GIVEN DATA -
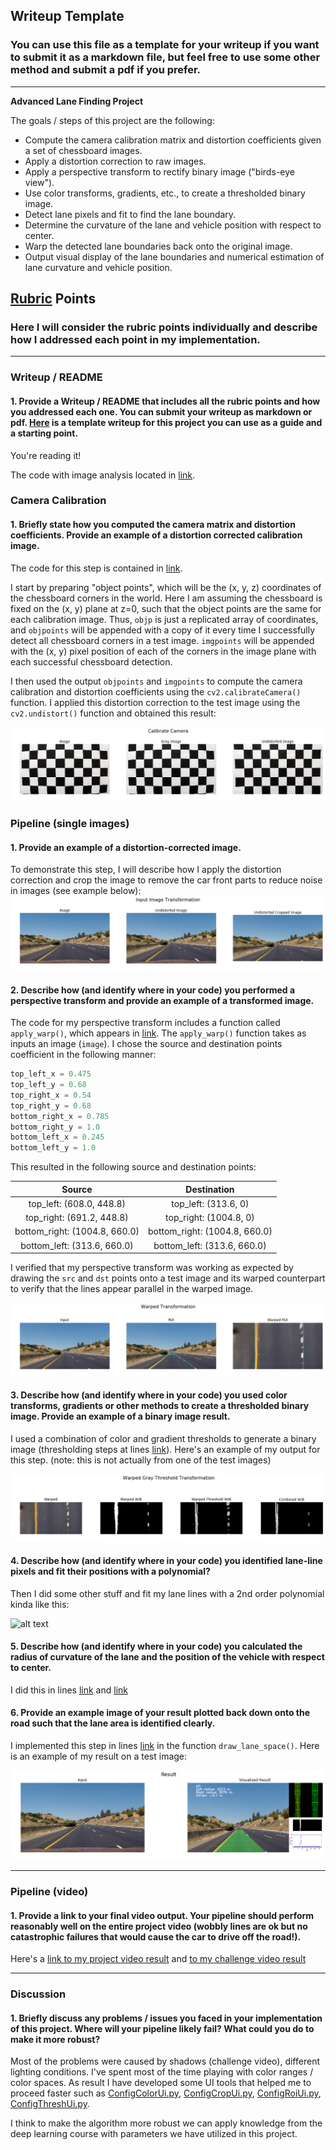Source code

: ## Writeup Template

### You can use this file as a template for your writeup if you want to submit it as a markdown file, but feel free to use some other method and submit a pdf if you prefer.

---

**Advanced Lane Finding Project**

The goals / steps of this project are the following:

* Compute the camera calibration matrix and distortion coefficients given a set of chessboard images.
* Apply a distortion correction to raw images.
* Apply a perspective transform to rectify binary image ("birds-eye view").
* Use color transforms, gradients, etc., to create a thresholded binary image.
* Detect lane pixels and fit to find the lane boundary.
* Determine the curvature of the lane and vehicle position with respect to center.
* Warp the detected lane boundaries back onto the original image.
* Output visual display of the lane boundaries and numerical estimation of lane curvature and vehicle position.

[//]: # (Image References)

[image1]: ./examples/undistort_output.png "Undistorted"
[image2]: ./examples/distortion_corrected_image.png "Road Transformed"
[image3]: ./examples/binary_combo_example.png "Binary Example"
[image4]: ./examples/warped_straight_lines.png "Warp Example"
[image5]: ./examples/color_fit_lines.jpg "Fit Visual"
[image6]: ./examples/example_output.png "Output"
[video1]: ./project_video.mp4 "Video"

## [Rubric](https://review.udacity.com/#!/rubrics/571/view) Points

### Here I will consider the rubric points individually and describe how I addressed each point in my implementation.  

---

### Writeup / README

#### 1. Provide a Writeup / README that includes all the rubric points and how you addressed each one.  You can submit your writeup as markdown or pdf.  [Here](https://github.com/udacity/CarND-Advanced-Lane-Lines/blob/master/writeup_template.md) is a template writeup for this project you can use as a guide and a starting point.  

You're reading it!

The code with image analysis located in [link](solution.ipynb).

### Camera Calibration

#### 1. Briefly state how you computed the camera matrix and distortion coefficients. Provide an example of a distortion corrected calibration image.

The code for this step is contained in [link](experiments.py#L150).

I start by preparing "object points", which will be the (x, y, z) coordinates of the chessboard corners in the world. Here I am assuming the chessboard is fixed on the (x, y) plane at z=0, such that the object points are the same for each calibration image.  Thus, `objp` is just a replicated array of coordinates, and `objpoints` will be appended with a copy of it every time I successfully detect all chessboard corners in a test image.  `imgpoints` will be appended with the (x, y) pixel position of each of the corners in the image plane with each successful chessboard detection.  

I then used the output `objpoints` and `imgpoints` to compute the camera calibration and distortion coefficients using the `cv2.calibrateCamera()` function.  I applied this distortion correction to the test image using the `cv2.undistort()` function and obtained this result: 

![alt text][image1]

### Pipeline (single images)

#### 1. Provide an example of a distortion-corrected image.

To demonstrate this step, I will describe how I apply the distortion correction and crop the image to remove the car front parts to reduce noise in images (see example below):
![alt text][image2]

#### 2. Describe how (and identify where in your code) you performed a perspective transform and provide an example of a transformed image.

The code for my perspective transform includes a function called `apply_warp()`, which appears in [link](experiments.py#L333).  The `apply_warp()` function takes as inputs an image (`image`). I chose the source and destination points coefficient in the following manner:

```python
top_left_x = 0.475
top_left_y = 0.68
top_right_x = 0.54
top_right_y = 0.68
bottom_right_x = 0.785
bottom_right_y = 1.0
bottom_left_x = 0.245
bottom_left_y = 1.0
```

This resulted in the following source and destination points:

| Source        | Destination   | 
|:-------------:|:-------------:| 
| top_left: (608.0, 448.8)      | top_left: (313.6, 0)        | 
| top_right: (691.2, 448.8)      | top_right: (1004.8, 0)      |
| bottom_right: (1004.8, 660.0)     | bottom_right: (1004.8, 660.0)      |
| bottom_left: (313.6, 660.0)      | bottom_left: (313.6, 660.0)        |

I verified that my perspective transform was working as expected by drawing the `src` and `dst` points onto a test image and its warped counterpart to verify that the lines appear parallel in the warped image.

![alt text][image4]

#### 3. Describe how (and identify where in your code) you used color transforms, gradients or other methods to create a thresholded binary image.  Provide an example of a binary image result.

I used a combination of color and gradient thresholds to generate a binary image (thresholding steps at lines [link](experiments.py#L320)).  Here's an example of my output for this step.  (note: this is not actually from one of the test images)

![alt text][image3]

#### 4. Describe how (and identify where in your code) you identified lane-line pixels and fit their positions with a polynomial?

Then I did some other stuff and fit my lane lines with a 2nd order polynomial kinda like this:

![alt text][image5]

#### 5. Describe how (and identify where in your code) you calculated the radius of curvature of the lane and the position of the vehicle with respect to center.

I did this in lines [link](experiments.py#L569) and [link](experiments.py#L586)

#### 6. Provide an example image of your result plotted back down onto the road such that the lane area is identified clearly.

I implemented this step in lines [link](experiments.py#L605) in the function `draw_lane_space()`. Here is an example of my result on a test image:

![alt text][image6]

---

### Pipeline (video)

#### 1. Provide a link to your final video output.  Your pipeline should perform reasonably well on the entire project video (wobbly lines are ok but no catastrophic failures that would cause the car to drive off the road!).

Here's a [link to my project video result](./output_images/out_project_video.mp4) and [to my challenge video result](./output_images/out_challenge_video.mp4)

---

### Discussion

#### 1. Briefly discuss any problems / issues you faced in your implementation of this project.  Where will your pipeline likely fail?  What could you do to make it more robust?

Most of the problems were caused by shadows (challenge video), different lighting conditions. I've spent most of the time playing with color ranges / color spaces. As result I have developed some UI tools that helped me to proceed faster such as [ConfigColorUi.py](ConfigColorUi.py#L1), [ConfigCropUi.py](ConfigCropUi.py#L1), [ConfigRoiUi.py](ConfigRoiUi.py#L1), [ConfigThreshUi.py](ConfigThreshUi.py#L1).

I think to make the algorithm more robust we can apply knowledge from the deep learning course with parameters we have utilized in this project.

GOAL OF THE EXERCISE -
All of the material above should be copied exactly, minus the pictures.

ANSWER TO THE EXERCISE -
Source code

: ## Writeup Template

### You can use this file as a template for your writeup if you want to submit it as a markdown file, but feel free to use some other method and submit a pdf if you prefer.

---

**Advanced Lane Finding Project**

The goals / steps of this project are the following:

* Compute the camera calibration matrix and distortion coefficients given a set of chessboard images.
* Apply a distortion correction to raw images.
* Apply a perspective transform to rectify binary image ("birds-eye view").
* Use color transforms, gradients, etc., to create a thresholded binary image.
* Detect lane pixels and fit to find the lane boundary.
* Determine the curvature of the lane and vehicle position with respect to center.
* Warp the detected lane boundaries back onto the original image.
* Output visual display of the lane boundaries and numerical estimation of lane curvature and vehicle position.

[//]: # (Image References)

[image1]: ./examples/undistort_output.png "Undistorted"
[image2]: ./examples/distortion_corrected_image.png "Road Transformed"
[image3]: ./examples/binary_combo_example.png "Binary Example"
[image4]: ./examples/warped_straight_lines.png "Warp Example"
[image5]: ./examples/color_fit_lines.jpg "Fit Visual"
[image6]: ./examples/example_output.png "Output"
[video1]: ./project_video.mp4 "Video"

## [Rubric](https://review.udacity.com/#!/rubrics/571/view) Points

### Here I will consider the rubric points individually and describe how I addressed each point in my implementation.  

---

### Writeup / README

#### 1. Provide a Writeup / README that includes all the rubric points and how you addressed each one.  You can submit your writeup as markdown or pdf.  [Here](https://github.com/udacity/CarND-Advanced-Lane-Lines/blob/master/writeup_template.md) is a template writeup for this project you can use as a guide and a starting point.  

You're reading it!

The code with image analysis located in [link](solution.ipynb).

### Camera Calibration

#### 1. Briefly state how you computed the camera matrix and distortion coefficients. Provide an example of a distortion corrected calibration image.

The code for this step is contained in [link](experiments.py#L150).

I start by preparing "object points", which will be the (x, y, z) coordinates of the chessboard corners in the world. Here I am assuming the chessboard is fixed on the (x, y) plane at z=0, such that the object points are the same for each calibration image.  Thus, `objp` is just a replicated array of coordinates, and `objpoints` will be appended with a copy of it every time I successfully detect all chessboard corners in a test image.  `imgpoints` will be appended with the (x, y) pixel position of each of the corners in the image plane with each successful chessboard detection.  

I then used the output `objpoints` and `imgpoints` to compute the camera calibration and distortion coefficients using the `cv2.calibrateCamera()` function.  I applied this distortion correction to the test image using the `cv2.undistort()` function and obtained this result: 

![alt text][image1]

### Pipeline (single images)

#### 1. Provide an example of a distortion-corrected image.

To demonstrate this step, I will describe how I apply the distortion correction and crop the image to remove the car front parts to reduce noise in images (see example below):
![alt text][image2]

#### 2. Describe how (and identify where in your code) you performed a perspective transform and provide an example of a transformed image.

The code for my perspective transform includes a function called `apply_warp()`, which appears in [link](experiments.py#L333).  The `apply_warp()` function takes as inputs an image (`image`). I chose the source and destination points coefficient in the following manner:

```python
top_left_x = 0.475
top_left_y = 0.68
top_right_x = 0.54
top_right_y = 0.68
bottom_right_x = 0.785
bottom_right_y = 1.0
bottom_left_x = 0.245
bottom_left_y = 1.0
```

This resulted in the following source and destination points:

| Source        | Destination   | 
|:-------------:|:-------------:| 
| top_left: (608.0, 448.8)      | top_left: (313.6, 0)        | 
| top_right: (691.2, 448.8)      | top_right: (1004.8, 0)      |
| bottom_right: (1004.8, 660.0)     | bottom_right: (1004.8, 660.0)      |
| bottom_left: (313.6, 660.0)      | bottom_left: (313.6, 660.0)        |

I verified that my perspective transform was working as expected by drawing the `src` and `dst` points onto a test image and its warped counterpart to verify that the lines appear parallel in the warped image.

![alt text][image4]

#### 3. Describe how (and identify where in your code) you used color transforms, gradients or other methods to create a thresholded binary image.  Provide an example of a binary image result.

I used a combination of color and gradient thresholds to generate a binary image (thresholding steps at lines [link](experiments.py#L320)).  Here's an example of my output for this step.  (note: this is not actually from one of the test images)

![alt text][image3]

#### 4. Describe how (and identify where in your code) you identified lane-line pixels and fit their positions with a polynomial?

Then I did some other stuff and fit my lane lines with a 2nd order polynomial kinda like this:

![alt text][image5]

#### 5. Describe how (and identify where in your code) you calculated the radius of curvature of the lane and the position of the vehicle with respect to center.

I did this in lines [link](experiments.py#L569) and [link](experiments.py#L586)

#### 6. Provide an example image of your result plotted back down onto the road such that the lane area is identified clearly.

I implemented this step in lines [link](experiments.py#L605) in the function `draw_lane_space()`. Here is an example of my result on a test image:

![alt text][image6]

---

### Pipeline (video)

#### 1. Provide a link to your final video output.  Your pipeline should perform reasonably well on the entire project video (wobbly lines are ok but no catastrophic failures that would cause the car to drive off the road!).

Here's a [link to my project video result](./output_images/out_project_video.mp4) and [to my challenge video result](./output_images/out_challenge_video.mp4)

---

### Discussion

#### 1. Briefly discuss any problems / issues you faced in your implementation of this project.  Where will your pipeline likely fail?  What could you do to make it more robust?

Most of the problems were caused by shadows (challenge video), different lighting conditions. I've spent most of the time playing with color ranges / color spaces. As result I have developed some UI tools that helped me to proceed faster such as [ConfigColorUi.py](ConfigColorUi.py#L1), [ConfigCropUi.py](ConfigCropUi.py#L1), [ConfigRoiUi.py](ConfigRoiUi.py#L1), [ConfigThreshUi.py](ConfigThreshUi.py#L1).

I think to make the algorithm more robust we can apply knowledge from the deep learning course with parameters we have utilized in this project.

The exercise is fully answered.